* GOAL OF THE EXERCISE:
Give back the lines below verbatim, omitting all pictures.

Segment Start: LISTED ENTRIES

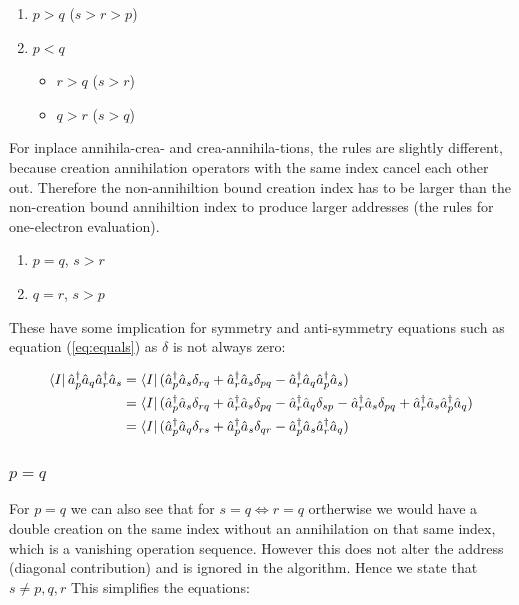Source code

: \documentclass[12p]{article}
\begin{document}
\begin{enumerate}
  \item $p > q$ ($s > r > p$)
  \item $p < q$
  \begin{itemize}
    \item $r > q$ ($s > r$)
    \item $q > r$ ($s > q$)
  \end{itemize}
\end{enumerate}
For inplace annihila-crea- and crea-annihila-tions, the rules are slightly different, because creation annihilation operators with the same index cancel each other out. Therefore the non-annihiltion bound creation index has to be larger than the non-creation bound annihiltion index to produce larger addresses (the rules for one-electron evaluation).

\begin{enumerate}
  \item $p = q$, $s > r$
  \item $q = r$, $s > p$
\end{enumerate}
These have some implication for symmetry and anti-symmetry equations such as equation (\ref{eq:equals}) as $\delta$ is not always zero:


\begin{align}
   \bra{I}  \hat{a}^\dagger_p \hat{a}_q \hat{a}^\dagger_r \hat{a}_s & =   \bra{I} (\hat{a}^\dagger_p \hat{a}_s \delta_{rq} + \hat{a}^\dagger_r  \hat{a}_s \delta_{pq} - \hat{a}^\dagger_r \hat{a}_q \hat{a}^\dagger_p \hat{a}_s) \\
  & =   \bra{I} (\hat{a}^\dagger_p \hat{a}_s \delta_{rq} + \hat{a}^\dagger_r \hat{a}_s \delta_{pq} - \hat{a}^\dagger_r \hat{a}_q  \delta_{sp} - \hat{a}^\dagger_r \hat{a}_s \delta_{pq} + \hat{a}^\dagger_r \hat{a}_s \hat{a}^\dagger_p \hat{a}_q) \\
  & =   \bra{I} (\hat{a}^\dagger_p \hat{a}_q \delta_{rs} + \hat{a}^\dagger_p \hat{a}_s \delta_{qr} - \hat{a}^\dagger_p \hat{a}_s \hat{a}^\dagger_r \hat{a}_q)
\end{align}

\subsubsection{$p = q$} \label{p=q}
For $p = q$ we can also see that for $s = q \iff r = q$ ortherwise we would have a double creation on the same index without an annihilation on that same index, which is a vanishing operation sequence. However this does not alter the address (diagonal contribution) and is ignored in the algorithm. Hence we state that $ s \neq p, q, r $ This simplifies the equations:
\end{document}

Segment End: LISTED ENTRIES

* TASK RESPONSE:
Source code

: \documentclass[12p]{article}
\begin{document}
\begin{enumerate}
  \item $p > q$ ($s > r > p$)
  \item $p < q$
  \begin{itemize}
    \item $r > q$ ($s > r$)
    \item $q > r$ ($s > q$)
  \end{itemize}
\end{enumerate}
For inplace annihila-crea- and crea-annihila-tions, the rules are slightly different, because creation annihilation operators with the same index cancel each other out. Therefore the non-annihiltion bound creation index has to be larger than the non-creation bound annihiltion index to produce larger addresses (the rules for one-electron evaluation).

\begin{enumerate}
  \item $p = q$, $s > r$
  \item $q = r$, $s > p$
\end{enumerate}
These have some implication for symmetry and anti-symmetry equations such as equation (\ref{eq:equals}) as $\delta$ is not always zero:


\begin{align}
   \bra{I}  \hat{a}^\dagger_p \hat{a}_q \hat{a}^\dagger_r \hat{a}_s & =   \bra{I} (\hat{a}^\dagger_p \hat{a}_s \delta_{rq} + \hat{a}^\dagger_r  \hat{a}_s \delta_{pq} - \hat{a}^\dagger_r \hat{a}_q \hat{a}^\dagger_p \hat{a}_s) \\
  & =   \bra{I} (\hat{a}^\dagger_p \hat{a}_s \delta_{rq} + \hat{a}^\dagger_r \hat{a}_s \delta_{pq} - \hat{a}^\dagger_r \hat{a}_q  \delta_{sp} - \hat{a}^\dagger_r \hat{a}_s \delta_{pq} + \hat{a}^\dagger_r \hat{a}_s \hat{a}^\dagger_p \hat{a}_q) \\
  & =   \bra{I} (\hat{a}^\dagger_p \hat{a}_q \delta_{rs} + \hat{a}^\dagger_p \hat{a}_s \delta_{qr} - \hat{a}^\dagger_p \hat{a}_s \hat{a}^\dagger_r \hat{a}_q)
\end{align}

\subsubsection{$p = q$} \label{p=q}
For $p = q$ we can also see that for $s = q \iff r = q$ ortherwise we would have a double creation on the same index without an annihilation on that same index, which is a vanishing operation sequence. However this does not alter the address (diagonal contribution) and is ignored in the algorithm. Hence we state that $ s \neq p, q, r $ This simplifies the equations:
\end{document}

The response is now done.